Mackerel is a migrating fish species that prefer to live in schools at a depth of 30-40m, he said.
It likes to eat sea plants and plankton and usually comes to the coastal areas between mid-January and the end of March in order to reproduce.
Hy noted that mackerel fishing requires costly equipment, such as powerful boat engines and a long net that could reach a depth of at least 10m. Consequently, many fishermen cannot afford them.
Separately, fishermen believed that their mackerel catches have been declining.
Nak Sen, a fisherman based in Kampot province, told The Post on Tuesday that 20 years ago, he could catch at least 2kg of mackerel every day.
He pointed out the lack of mackerel in the province’s coastal areas, saying “more and more mangrove forests have been cleared since 2010 to allow construction of factories”.
“In the past, the province had [lots of] mackerel, but I have not seen schools of mackerel of late,” Sen said.
He added that he could not afford the more advanced fishing equipment and his can only be used in shallow waters.
Kampot provincial fisheries administration official Sar Sorin said the waters in the province are generally more shallow and the current is weaker than that of Preah Sihanouk and Koh Kong provinces.
“Some members of the fishing community in Kampot sail to Preah Sihanouk province’s waters once in four to five days and are able to catch up to 20kg of mackerel. Others who fish around here and Kep province can only catch up to 5kg at the same time,” he said.
Ek Phea from Preah Sihanouk provincial fisheries administration told The Post that most schools of mackerel fish can be found swimming around Koh Ses, Koh Pol Vai, Koh Pring, Koh Rong and some islands in Koh Kong province.
He said most of the fishermen in his province are aware of the temporary ban.
“We have broadcast the announcement about the prohibition to the fishing communities and at fishing supply collection sites,” Phea said.

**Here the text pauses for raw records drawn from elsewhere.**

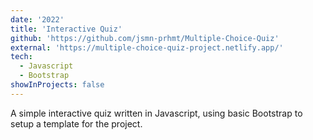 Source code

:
 ```yaml
---
date: '2022'
title: 'Interactive Quiz'
github: 'https://github.com/jsmn-prhmt/Multiple-Choice-Quiz'
external: 'https://multiple-choice-quiz-project.netlify.app/'
tech:
  - Javascript
  - Bootstrap
showInProjects: false
---
```


A simple interactive quiz written in Javascript, using basic Bootstrap to setup a template for the project. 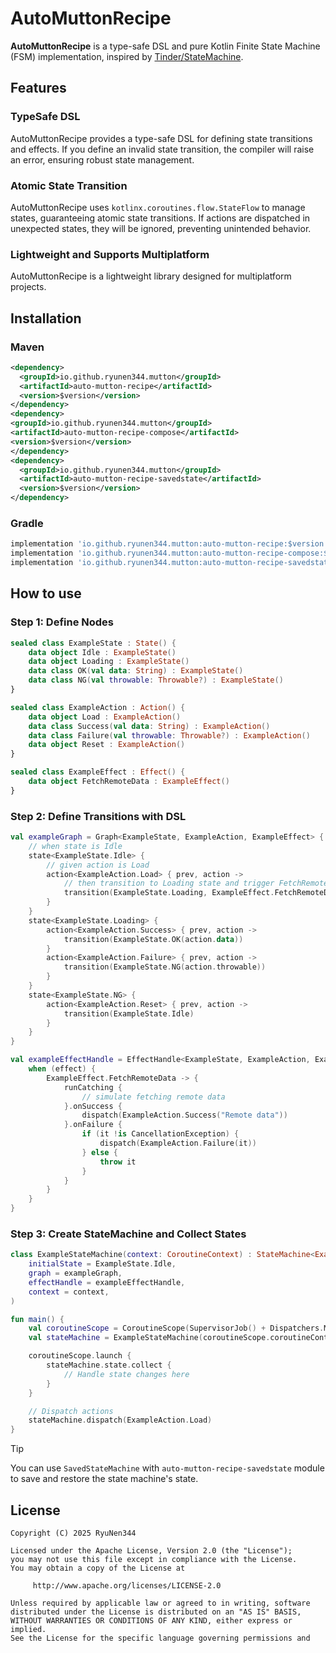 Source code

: AutoMuttonRecipe
====

**AutoMuttonRecipe** is a type-safe DSL and pure Kotlin Finite State Machine (FSM) implementation, inspired by [Tinder/StateMachine](https://github.com/Tinder/StateMachine).

## Features
### TypeSafe DSL
AutoMuttonRecipe provides a type-safe DSL for defining state transitions and effects.
If you define an invalid state transition, the compiler will raise an error, ensuring robust state management.

### Atomic State Transition
AutoMuttonRecipe uses `kotlinx.coroutines.flow.StateFlow` to manage states, guaranteeing atomic state transitions.
If actions are dispatched in unexpected states, they will be ignored, preventing unintended behavior.

### Lightweight and Supports Multiplatform
AutoMuttonRecipe is a lightweight library designed for multiplatform projects.

## Installation
### Maven
```xml
<dependency>
  <groupId>io.github.ryunen344.mutton</groupId>
  <artifactId>auto-mutton-recipe</artifactId>
  <version>$version</version>
</dependency>
<dependency>
<groupId>io.github.ryunen344.mutton</groupId>
<artifactId>auto-mutton-recipe-compose</artifactId>
<version>$version</version>
</dependency>
<dependency>
  <groupId>io.github.ryunen344.mutton</groupId>
  <artifactId>auto-mutton-recipe-savedstate</artifactId>
  <version>$version</version>
</dependency>
```

### Gradle
```gradle
implementation 'io.github.ryunen344.mutton:auto-mutton-recipe:$version'
implementation 'io.github.ryunen344.mutton:auto-mutton-recipe-compose:$version'
implementation 'io.github.ryunen344.mutton:auto-mutton-recipe-savedstate:$version'
```

## How to use
### Step 1: Define Nodes
```kotlin
sealed class ExampleState : State() {
    data object Idle : ExampleState()
    data object Loading : ExampleState()
    data class OK(val data: String) : ExampleState()
    data class NG(val throwable: Throwable?) : ExampleState()
}

sealed class ExampleAction : Action() {
    data object Load : ExampleAction()
    data class Success(val data: String) : ExampleAction()
    data class Failure(val throwable: Throwable?) : ExampleAction()
    data object Reset : ExampleAction()
}

sealed class ExampleEffect : Effect() {
    data object FetchRemoteData : ExampleEffect()
}
```

### Step 2: Define Transitions with DSL
```kotlin
val exampleGraph = Graph<ExampleState, ExampleAction, ExampleEffect> {
    // when state is Idle
    state<ExampleState.Idle> {
        // given action is Load
        action<ExampleAction.Load> { prev, action ->
            // then transition to Loading state and trigger FetchRemoteData effect
            transition(ExampleState.Loading, ExampleEffect.FetchRemoteData)
        }
    }
    state<ExampleState.Loading> {
        action<ExampleAction.Success> { prev, action ->
            transition(ExampleState.OK(action.data))
        }
        action<ExampleAction.Failure> { prev, action ->
            transition(ExampleState.NG(action.throwable))
        }
    }
    state<ExampleState.NG> {
        action<ExampleAction.Reset> { prev, action ->
            transition(ExampleState.Idle)
        }
    }
}

val exampleEffectHandle = EffectHandle<ExampleState, ExampleAction, ExampleEffect> { effect, prev, next, dispatch ->
    when (effect) {
        ExampleEffect.FetchRemoteData -> {
            runCatching {
                // simulate fetching remote data
            }.onSuccess {
                dispatch(ExampleAction.Success("Remote data"))
            }.onFailure {
                if (it !is CancellationException) {
                    dispatch(ExampleAction.Failure(it))
                } else {
                    throw it
                }
            }
        }
    }
}
```

### Step 3: Create StateMachine and Collect States
```kotlin
class ExampleStateMachine(context: CoroutineContext) : StateMachine<ExampleState, ExampleAction, ExampleEffect>(
    initialState = ExampleState.Idle,
    graph = exampleGraph,
    effectHandle = exampleEffectHandle,
    context = context,
)

fun main() {
    val coroutineScope = CoroutineScope(SupervisorJob() + Dispatchers.Main.immediate)
    val stateMachine = ExampleStateMachine(coroutineScope.coroutineContext)

    coroutineScope.launch {
        stateMachine.state.collect {
            // Handle state changes here
        }
    }

    // Dispatch actions
    stateMachine.dispatch(ExampleAction.Load)
}
```

> [!TIP]
> You can use `SavedStateMachine` with `auto-mutton-recipe-savedstate` module to save and restore the state machine's state.

## License
```text
Copyright (C) 2025 RyuNen344

Licensed under the Apache License, Version 2.0 (the "License");
you may not use this file except in compliance with the License.
You may obtain a copy of the License at

     http://www.apache.org/licenses/LICENSE-2.0

Unless required by applicable law or agreed to in writing, software
distributed under the License is distributed on an "AS IS" BASIS,
WITHOUT WARRANTIES OR CONDITIONS OF ANY KIND, either express or implied.
See the License for the specific language governing permissions and
```

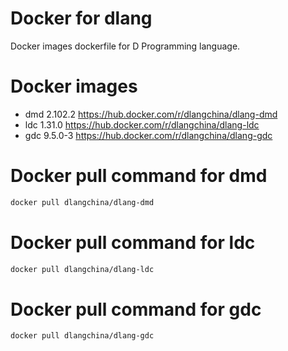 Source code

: # Docker for dlang
Docker images dockerfile for D Programming language.

# Docker images
 * dmd 2.102.2 https://hub.docker.com/r/dlangchina/dlang-dmd
 * ldc 1.31.0 https://hub.docker.com/r/dlangchina/dlang-ldc
 * gdc 9.5.0-3 https://hub.docker.com/r/dlangchina/dlang-gdc

# Docker pull command for dmd
```bash
docker pull dlangchina/dlang-dmd
```

# Docker pull command for ldc
```bash
docker pull dlangchina/dlang-ldc
```

# Docker pull command for gdc
```bash
docker pull dlangchina/dlang-gdc
```
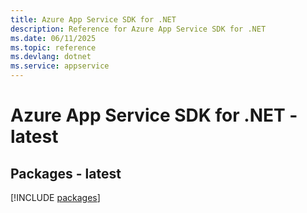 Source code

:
 ```yaml
---
title: Azure App Service SDK for .NET
description: Reference for Azure App Service SDK for .NET
ms.date: 06/11/2025
ms.topic: reference
ms.devlang: dotnet
ms.service: appservice
---
```

# Azure App Service SDK for .NET - latest
## Packages - latest
[!INCLUDE [packages](app-service-index.md)] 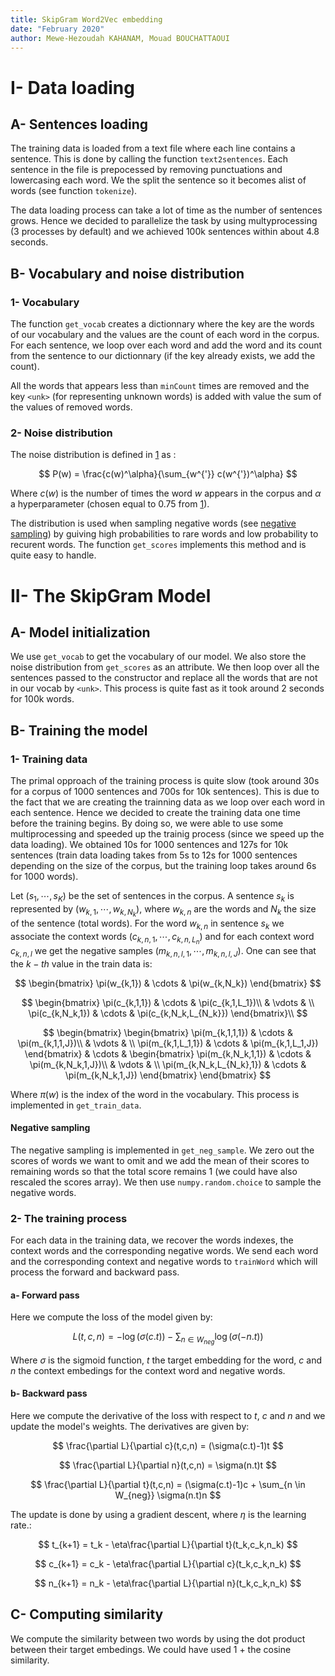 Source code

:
 ```yaml
---
title: SkipGram Word2Vec embedding
date: "February 2020"
author: Mewe-Hezoudah KAHANAM, Mouad BOUCHATTAOUI 
---
```


# I- Data loading

## A- Sentences loading
The training data is loaded from a text file where each line contains a sentence. This is done by calling the function `text2sentences`. Each sentence in the file is prepocessed by removing punctuations and lowercasing each word. We the split the sentence so it becomes alist of words (see function `tokenize`).

The data loading process can take a lot of time as the number of sentences grows. Hence we decided to parallelize the task by using multyprocessing (3 processes by default) and we achieved 100k sentences within about 4.8 seconds.

## B- Vocabulary and noise distribution

### 1- Vocabulary
The function `get_vocab` creates a dictionnary where the key are the words of our vocabulary and the values are the count of each word in the corpus. For each sentence, we loop over each word and add the word and its count from the sentence to our dictionnary (if the key already exists, we add the count).

All the words that appears less than `minCount` times are removed and the key `<unk>` (for representing unknown words) is added with value the sum of the values of removed words.

### 2- Noise distribution
The noise distribution is defined in [1] as :

$$
P(w) = \frac{c(w)^\alpha}{\sum_{w^{'}} c(w^{'})^\alpha}
$$

Where $c(w)$ is the number of times the word $w$ appears in the corpus and $\alpha$ a hyperparameter (chosen equal to 0.75 from [1]).

The distribution is used when sampling negative words (see [negative sampling](#negative-sampling)) by guiving high probabilities to rare words and low probability to recurent words. The function `get_scores` implements this method and is quite easy to handle.

# II- The SkipGram Model

## A- Model initialization
We use `get_vocab` to get the vocabulary of our model. We also store the noise distribution from `get_scores` as an attribute. We then loop over all the sentences passed to the constructor and replace all the words that are not in our vocab by `<unk>`. This process is quite fast as it took around 2 seconds for 100k words.

## B- Training the model

### 1- Training data
The primal opproach of the training process is quite slow (took around 30s for a corpus of 1000 sentences and 700s for 10k sentences). This is due to the fact that we are creating the trainning data as we loop over each word in each sentence. Hence we decided to create the training data one time before the training begins. By doing so, we were able to use some multiprocessing and speeded up the trainig process (since we speed up the data loading). We obtained 10s for 1000 sentences and 127s for 10k sentences (train data loading takes from 5s to 12s for 1000 sentences depending on the size of the corpus, but the training loop takes around 6s for 1000 words).

Let $(s_1, \cdots, s_K)$ be the set of sentences in the corpus. A sentence $s_k$ is represented by $(w_{k,1}, \cdots, w_{k,N_k})$, where $w_{k,n}$ are the words and $N_k$ the size of the sentence (total words). For the word $w_{k,n}$ in sentence $s_k$ we associate the context words $(c_{k,n,1}, \cdots, c_{k,n,L_n})$ and for each context word $c_{k,n,l}$ we get the negative samples $(m_{k,n,l,1}, \cdots, m_{k,n,l,J})$. One can see that the $k-th$ value in the train data is:

$$
\begin{bmatrix}
\pi(w_{k,1}) & \cdots & \pi(w_{k,N_k})
\end{bmatrix}
$$

$$
\begin{bmatrix}
\pi(c_{k,1,1}) & \cdots & \pi(c_{k,1,L_1})\\
 & \vdots & \\
\pi(c_{k,N_k,1}) & \cdots & \pi(c_{k,N_k,L_{N_k}})
\end{bmatrix}\\
$$

$$
\begin{bmatrix}
\begin{bmatrix}
\pi(m_{k,1,1,1}) & \cdots & \pi(m_{k,1,1,J})\\
& \vdots & \\
\pi(m_{k,1,L_1,1}) & \cdots & \pi(m_{k,1,L_1,J})
\end{bmatrix}
&
\cdots
&
\begin{bmatrix}
\pi(m_{k,N_k,1,1}) & \cdots & \pi(m_{k,N_k,1,J})\\
& \vdots & \\
\pi(m_{k,N_k,L_{N_k},1}) & \cdots & \pi(m_{k,N_k,1,J})
\end{bmatrix}
\end{bmatrix}
$$

Where $\pi(w)$ is the index of the word in the vocabulary. This process is implemented in `get_train_data`.

#### Negative sampling
The negative sampling is implemented in `get_neg_sample`. We zero out the scores of words we want to omit and we add the mean of their scores to remaining words so that the total score remains 1 (we could have also rescaled the scores array). We then use `numpy.random.choice` to sample the negative words.

### 2- The training process
For each data in the training data, we recover the words indexes, the context words and the corresponding negative words. We send each word and the corresponding context and negative words to `trainWord` which will process the forward and backward pass.

#### a- Forward pass
Here we compute the loss of the model given by:

$$
L(t,c,n) = -\log(\sigma(c.t)) - \sum_{n \in W_{neg}} \log(\sigma(-n.t))
$$

Where $\sigma$ is the sigmoid function, $t$ the target embedding for the word, $c$ and $n$ the context embedings for the context word and negative words.

#### b- Backward pass
Here we compute the derivative of the loss with respect to $t$, $c$ and $n$ and we update the model's weights. The derivatives are given by:

$$
\frac{\partial L}{\partial c}(t,c,n) = (\sigma(c.t)-1)t
$$

$$
\frac{\partial L}{\partial n}(t,c,n) = \sigma(n.t)t
$$

$$
\frac{\partial L}{\partial t}(t,c,n) = (\sigma(c.t)-1)c + \sum_{n \in W_{neg}} \sigma(n.t)n
$$

The update is done by using a gradient descent, where $\eta$ is the learning rate.:

$$
t_{k+1} = t_k - \eta\frac{\partial L}{\partial t}(t_k,c_k,n_k)  
$$

$$
c_{k+1} = c_k - \eta\frac{\partial L}{\partial c}(t_k,c_k,n_k) 
$$

$$
n_{k+1} = n_k - \eta\frac{\partial L}{\partial n}(t_k,c_k,n_k)
$$

## C- Computing similarity
We compute the similarity between two words by using the dot product between their target embedings. We could have used 1 + the cosine similarity.

[1]: http://slashdot.org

The annual fishing yield in Preah Sihanouk province reaches up to about 4,000 tonnes, 500 tonnes of which is mackerel, he said.
Non Doeun, a fisherman from Prey Nop district’s O’Chrov commune said at the moment, the fishermen in his community are busy preparing to catch crabs, squid and shrimp.
“We can fish anything other than mackerel in order to support our families,” he said.